Mar 21, 2026 — 4 min read

Hyphen - could be a surgical scar stitching two identities. A direction with no destination. A minus sign that leaves you, after the subtraction, byelingual. Identity is not the hyphen. It is the verb that animates▼ it.
Born and raised on a subtropical island, I economic-exiled▼ myself to a southern continent, for the calling, the freedom and the distance from my dad’s curfew▼, and maybe to honour my Venus in Sagittarius.
Technically I am a first-generation immigrant. I still speak my mother tongue, Mandarin, but my Taiwanese Hokkien has been fossilised since the day my grandmother passed away.
I learned English from Western migrants in an all-English preschool. I was tracing the Latin alphabet while my mother tongue's phonetic system▼ waited. For years, I absorbed the vocabulary of a country I had never visited, the history and culture of a people I had never met. When I finally set foot in the America twenty years later, it felt eerie. A collision with a life that almost was. I saw a version of myself skating through the USC campus instead of National Taiwan University. At the 9/11 memorial, I wept with a weight I hadn’t yet found for my own people. After the best surf of my life in Hawaii, I thought: this is the happiest I could be. It was all so foreign, yet strangely nostalgic, not for a place I had lost, but for the parallel past lives I had constructed in my head.
Somehow I found my way to Australia. Since then my English has rerouted from textbooks into office chats, and into the language I share with my closest. My grandmother was proud of her coloniser’s tongue, Japanese. To me, English opens a second door to the world, now the mirror in which I watch myself being seen.
Once, I stumbled across four club doors on campus: Disability, Women’s, LGBTQ+, and People of Colour. Having self-identified with three, I wondered if being ‘handicapped’ by an adopted language earned me a key to the fourth.
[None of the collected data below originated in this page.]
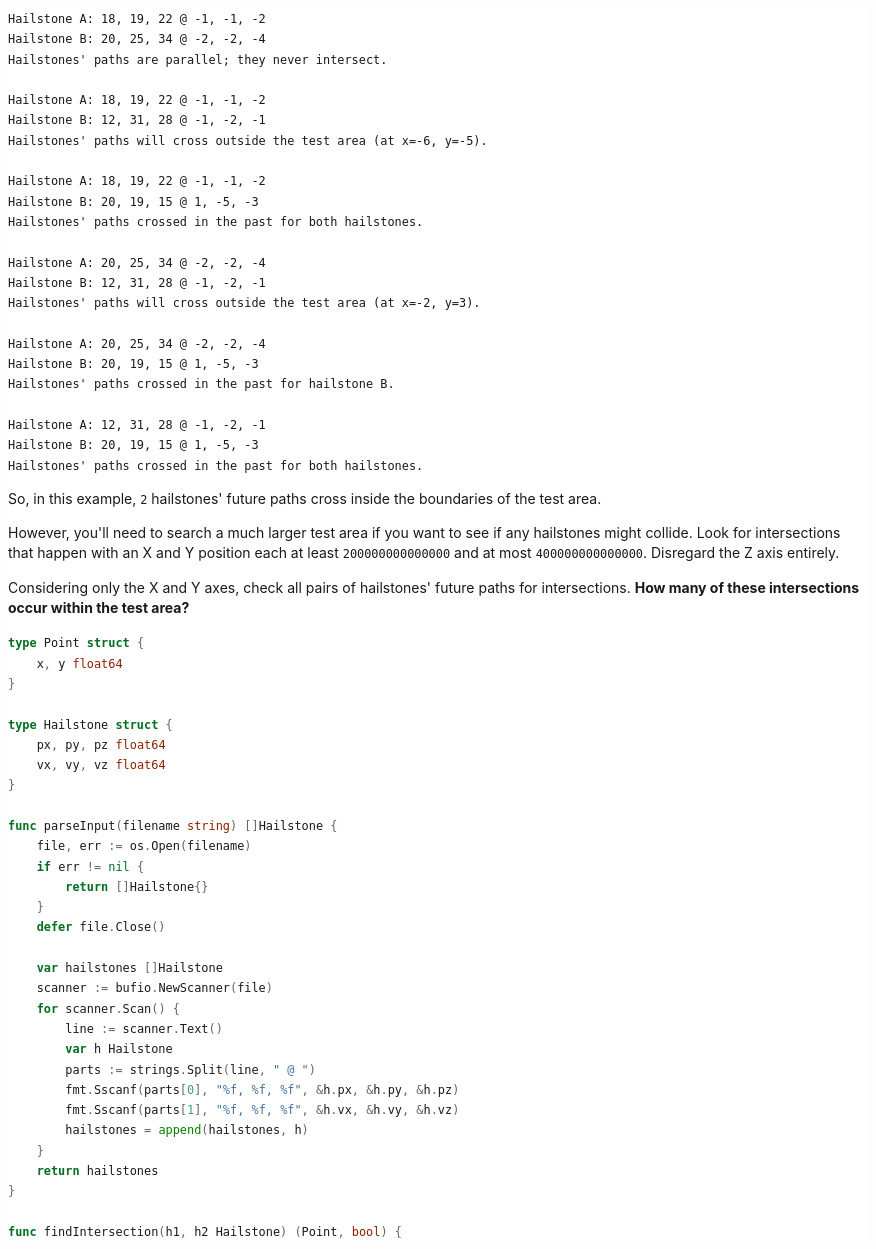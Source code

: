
 ```
Hailstone A: 18, 19, 22 @ -1, -1, -2
Hailstone B: 20, 25, 34 @ -2, -2, -4
Hailstones' paths are parallel; they never intersect.

Hailstone A: 18, 19, 22 @ -1, -1, -2
Hailstone B: 12, 31, 28 @ -1, -2, -1
Hailstones' paths will cross outside the test area (at x=-6, y=-5).

Hailstone A: 18, 19, 22 @ -1, -1, -2
Hailstone B: 20, 19, 15 @ 1, -5, -3
Hailstones' paths crossed in the past for both hailstones.

Hailstone A: 20, 25, 34 @ -2, -2, -4
Hailstone B: 12, 31, 28 @ -1, -2, -1
Hailstones' paths will cross outside the test area (at x=-2, y=3).

Hailstone A: 20, 25, 34 @ -2, -2, -4
Hailstone B: 20, 19, 15 @ 1, -5, -3
Hailstones' paths crossed in the past for hailstone B.

Hailstone A: 12, 31, 28 @ -1, -2, -1
Hailstone B: 20, 19, 15 @ 1, -5, -3
Hailstones' paths crossed in the past for both hailstones.
```

So, in this example, `2` hailstones' future paths cross inside the boundaries of the test area.

However, you'll need to search a much larger test area if you want to see if any hailstones might collide. Look for intersections that happen with an X and Y position each at least `200000000000000` and at most `400000000000000`. Disregard the Z axis entirely.

Considering only the X and Y axes, check all pairs of hailstones' future paths for intersections. **How many of these intersections occur within the test area?**

```go
type Point struct {
	x, y float64
}

type Hailstone struct {
	px, py, pz float64
	vx, vy, vz float64
}

func parseInput(filename string) []Hailstone {
	file, err := os.Open(filename)
	if err != nil {
		return []Hailstone{}
	}
	defer file.Close()

	var hailstones []Hailstone
	scanner := bufio.NewScanner(file)
	for scanner.Scan() {
		line := scanner.Text()
		var h Hailstone
		parts := strings.Split(line, " @ ")
		fmt.Sscanf(parts[0], "%f, %f, %f", &h.px, &h.py, &h.pz)
		fmt.Sscanf(parts[1], "%f, %f, %f", &h.vx, &h.vy, &h.vz)
		hailstones = append(hailstones, h)
	}
	return hailstones
}

func findIntersection(h1, h2 Hailstone) (Point, bool) {
```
In the meantime, I’m still controlled by the monkey DJ▼ in my head, who fine-tunes my fluency based on how loose, safe or tipsy I feel.
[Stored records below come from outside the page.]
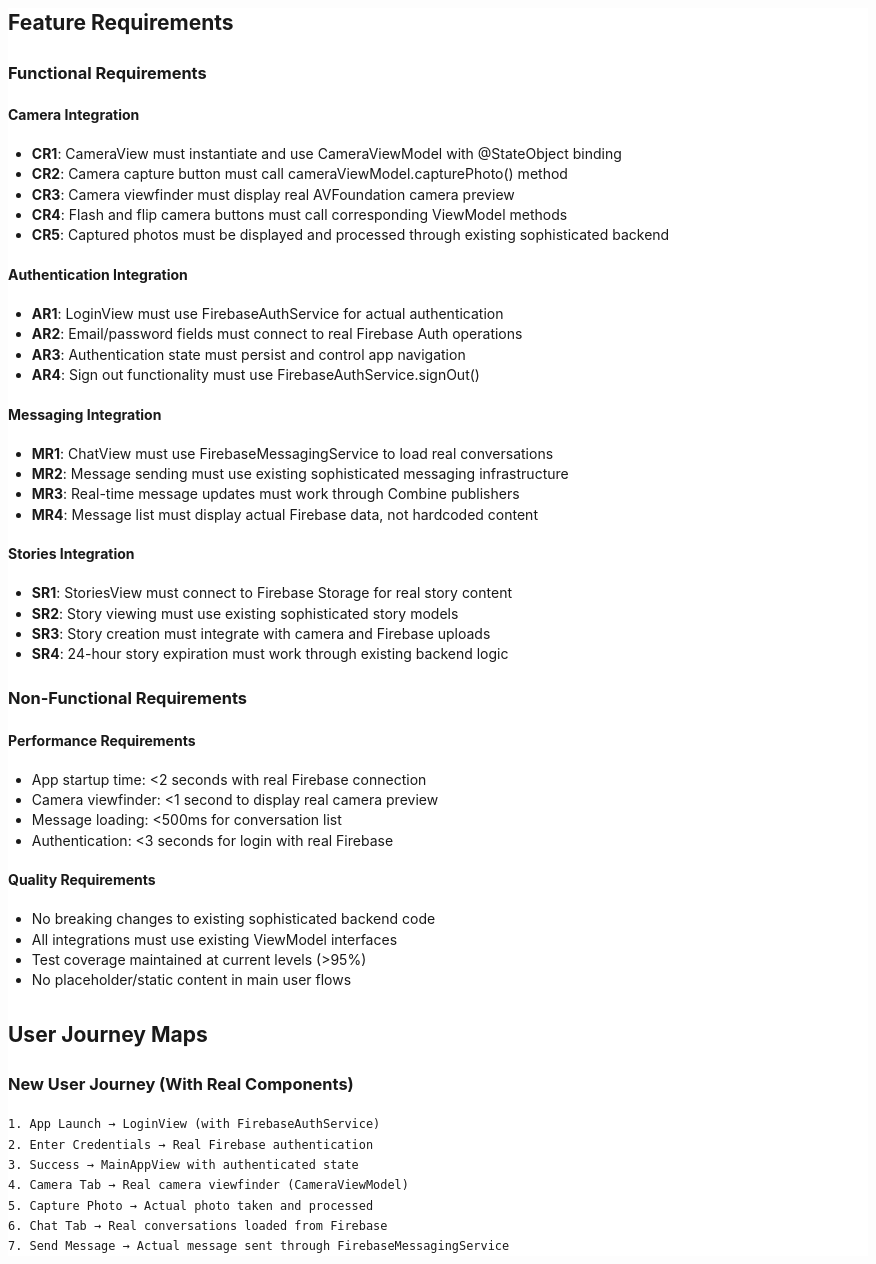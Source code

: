 ## Feature Requirements

### Functional Requirements

#### Camera Integration
- **CR1**: CameraView must instantiate and use CameraViewModel with @StateObject binding
- **CR2**: Camera capture button must call cameraViewModel.capturePhoto() method
- **CR3**: Camera viewfinder must display real AVFoundation camera preview
- **CR4**: Flash and flip camera buttons must call corresponding ViewModel methods
- **CR5**: Captured photos must be displayed and processed through existing sophisticated backend

#### Authentication Integration
- **AR1**: LoginView must use FirebaseAuthService for actual authentication
- **AR2**: Email/password fields must connect to real Firebase Auth operations
- **AR3**: Authentication state must persist and control app navigation
- **AR4**: Sign out functionality must use FirebaseAuthService.signOut()

#### Messaging Integration
- **MR1**: ChatView must use FirebaseMessagingService to load real conversations
- **MR2**: Message sending must use existing sophisticated messaging infrastructure
- **MR3**: Real-time message updates must work through Combine publishers
- **MR4**: Message list must display actual Firebase data, not hardcoded content

#### Stories Integration
- **SR1**: StoriesView must connect to Firebase Storage for real story content
- **SR2**: Story viewing must use existing sophisticated story models
- **SR3**: Story creation must integrate with camera and Firebase uploads
- **SR4**: 24-hour story expiration must work through existing backend logic

### Non-Functional Requirements

#### Performance Requirements
- App startup time: <2 seconds with real Firebase connection
- Camera viewfinder: <1 second to display real camera preview
- Message loading: <500ms for conversation list
- Authentication: <3 seconds for login with real Firebase

#### Quality Requirements
- No breaking changes to existing sophisticated backend code
- All integrations must use existing ViewModel interfaces
- Test coverage maintained at current levels (>95%)
- No placeholder/static content in main user flows

## User Journey Maps

### New User Journey (With Real Components)
```
1. App Launch → LoginView (with FirebaseAuthService)
2. Enter Credentials → Real Firebase authentication
3. Success → MainAppView with authenticated state
4. Camera Tab → Real camera viewfinder (CameraViewModel)
5. Capture Photo → Actual photo taken and processed
6. Chat Tab → Real conversations loaded from Firebase
7. Send Message → Actual message sent through FirebaseMessagingService
```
It’s a double displacement when you marry your queer and Asian identities together. The queerness that felt like an outlier in Taiwan became my anchor in Australia, and my political identity became the new minority, folded into a broader Chinese monolith where I am constantly forced to define myself. In fact, Taiwanese aren't racial enough to be token here anyway, as most people just assumed I am some type of Asian. Same but different fonts.
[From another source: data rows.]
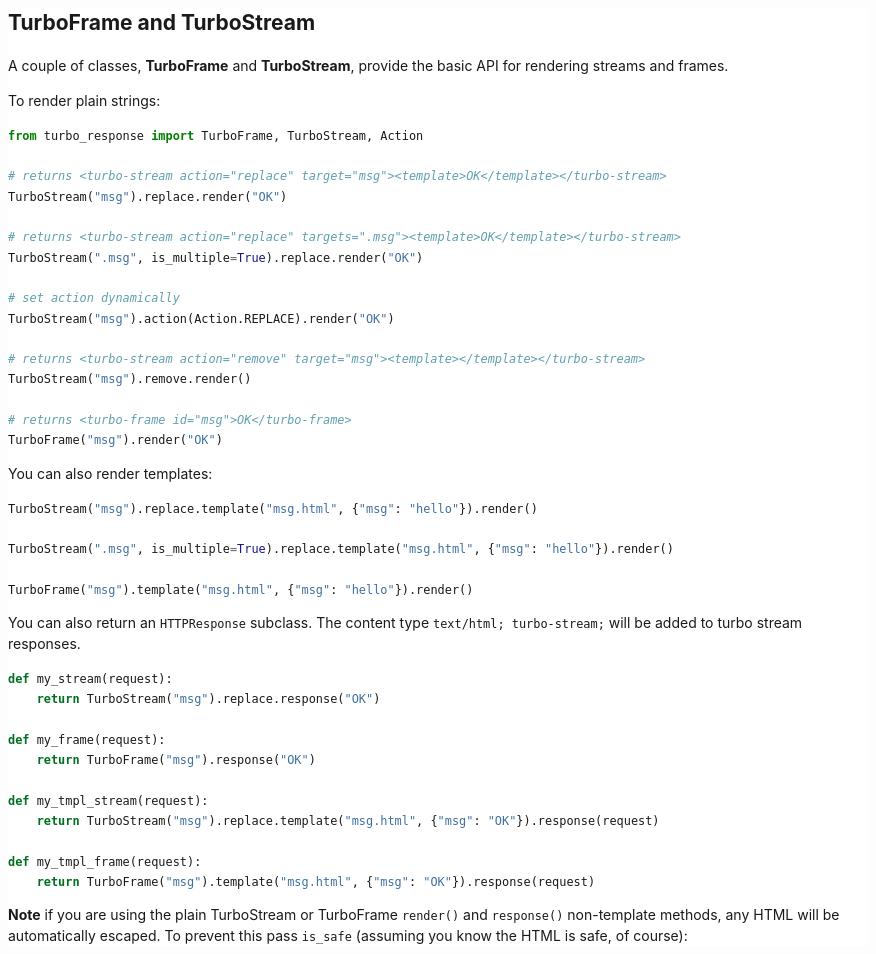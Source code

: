 ## TurboFrame and TurboStream

A couple of classes, **TurboFrame** and **TurboStream**, provide the basic API for rendering streams and frames.

To render plain strings:

```python
from turbo_response import TurboFrame, TurboStream, Action

# returns <turbo-stream action="replace" target="msg"><template>OK</template></turbo-stream>
TurboStream("msg").replace.render("OK")

# returns <turbo-stream action="replace" targets=".msg"><template>OK</template></turbo-stream>
TurboStream(".msg", is_multiple=True).replace.render("OK")

# set action dynamically
TurboStream("msg").action(Action.REPLACE).render("OK")

# returns <turbo-stream action="remove" target="msg"><template></template></turbo-stream>
TurboStream("msg").remove.render()

# returns <turbo-frame id="msg">OK</turbo-frame>
TurboFrame("msg").render("OK")
```

You can also render templates:

```python
TurboStream("msg").replace.template("msg.html", {"msg": "hello"}).render()

TurboStream(".msg", is_multiple=True).replace.template("msg.html", {"msg": "hello"}).render()

TurboFrame("msg").template("msg.html", {"msg": "hello"}).render()
```

You can also return an `HTTPResponse` subclass. The content type `text/html; turbo-stream;` will be added to turbo stream responses.

```python
def my_stream(request):
    return TurboStream("msg").replace.response("OK")

def my_frame(request):
    return TurboFrame("msg").response("OK")

def my_tmpl_stream(request):
    return TurboStream("msg").replace.template("msg.html", {"msg": "OK"}).response(request)

def my_tmpl_frame(request):
    return TurboFrame("msg").template("msg.html", {"msg": "OK"}).response(request)
```

**Note** if you are using the plain TurboStream or TurboFrame `render()` and `response()` non-template methods, any HTML will be automatically escaped. To prevent this pass `is_safe` (assuming you know the HTML is safe, of course):
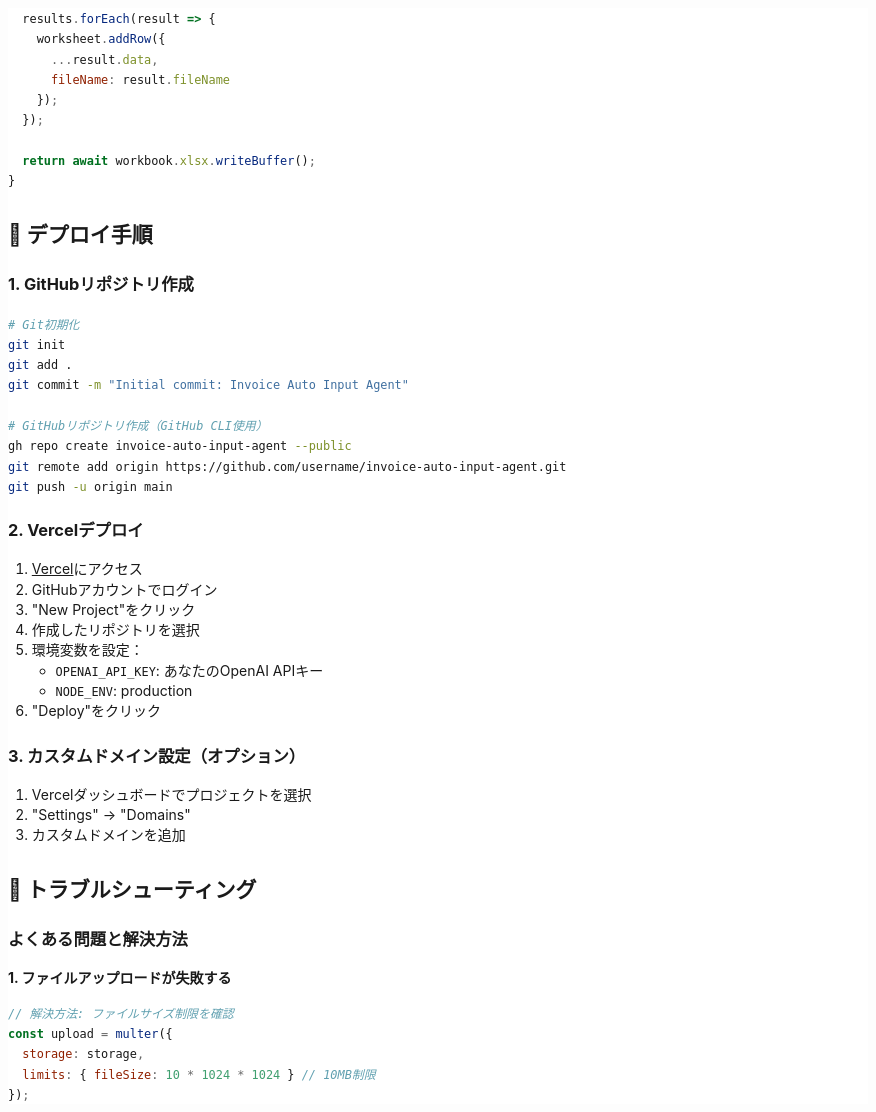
 ```javascript
  results.forEach(result => {
    worksheet.addRow({
      ...result.data,
      fileName: result.fileName
    });
  });
  
  return await workbook.xlsx.writeBuffer();
}
```

## 🚀 デプロイ手順

### 1. GitHubリポジトリ作成
```bash
# Git初期化
git init
git add .
git commit -m "Initial commit: Invoice Auto Input Agent"

# GitHubリポジトリ作成（GitHub CLI使用）
gh repo create invoice-auto-input-agent --public
git remote add origin https://github.com/username/invoice-auto-input-agent.git
git push -u origin main
```

### 2. Vercelデプロイ
1. [Vercel](https://vercel.com)にアクセス
2. GitHubアカウントでログイン
3. "New Project"をクリック
4. 作成したリポジトリを選択
5. 環境変数を設定：
   - `OPENAI_API_KEY`: あなたのOpenAI APIキー
   - `NODE_ENV`: production
6. "Deploy"をクリック

### 3. カスタムドメイン設定（オプション）
1. Vercelダッシュボードでプロジェクトを選択
2. "Settings" → "Domains"
3. カスタムドメインを追加

## 🐛 トラブルシューティング

### よくある問題と解決方法

**1. ファイルアップロードが失敗する**
```javascript
// 解決方法: ファイルサイズ制限を確認
const upload = multer({ 
  storage: storage,
  limits: { fileSize: 10 * 1024 * 1024 } // 10MB制限
});
```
I remember when the public law lecturer asked whether Taiwan is a sovereign state, I held that silence like a legal waiver, witnessed by Chinese internationals and Australians in the room. I genuinely hadn't figured out how to hold all of it yet. I carry a conflicting history in my pockets. I am one-quarter Chinese with a grandfather from Hebei, raised in an education system that taught me we were separate.
When I arrived in Australia, I carried nine years of compulsory Taiwanese education plus another seven of higher education. I speak like a Taiwanese, smoothing all my words together. My highest praise for a dessert is ‘not too sweet’. I sip the last of my water before I leave a restaurant. Films by Edward Yang, Hou Hsiao-hsien, and Tsai Ming-liang ▼trigger the most vivid memories of my hometown.
The day I told my partner I am more extroverted in Mandarin, her eyes glistened with unshed tears, as if she had glimpsed a part of me she might never fully know.
But even I have only recently begun to see myself more clearly, as if my self-awareness has shifted from something 720p to 1080p. For a long time, I was oblivious or simply not thinking too deeply about who I was. Eight years of diary entries now feel like digital ruins, records of a self that was living but not fully observing itself.
Who I am, where I belong, these are not fixed answers waiting to be uncovered. They unfold over time, shaped by what I remember, what I forget, and what I choose to carry forward.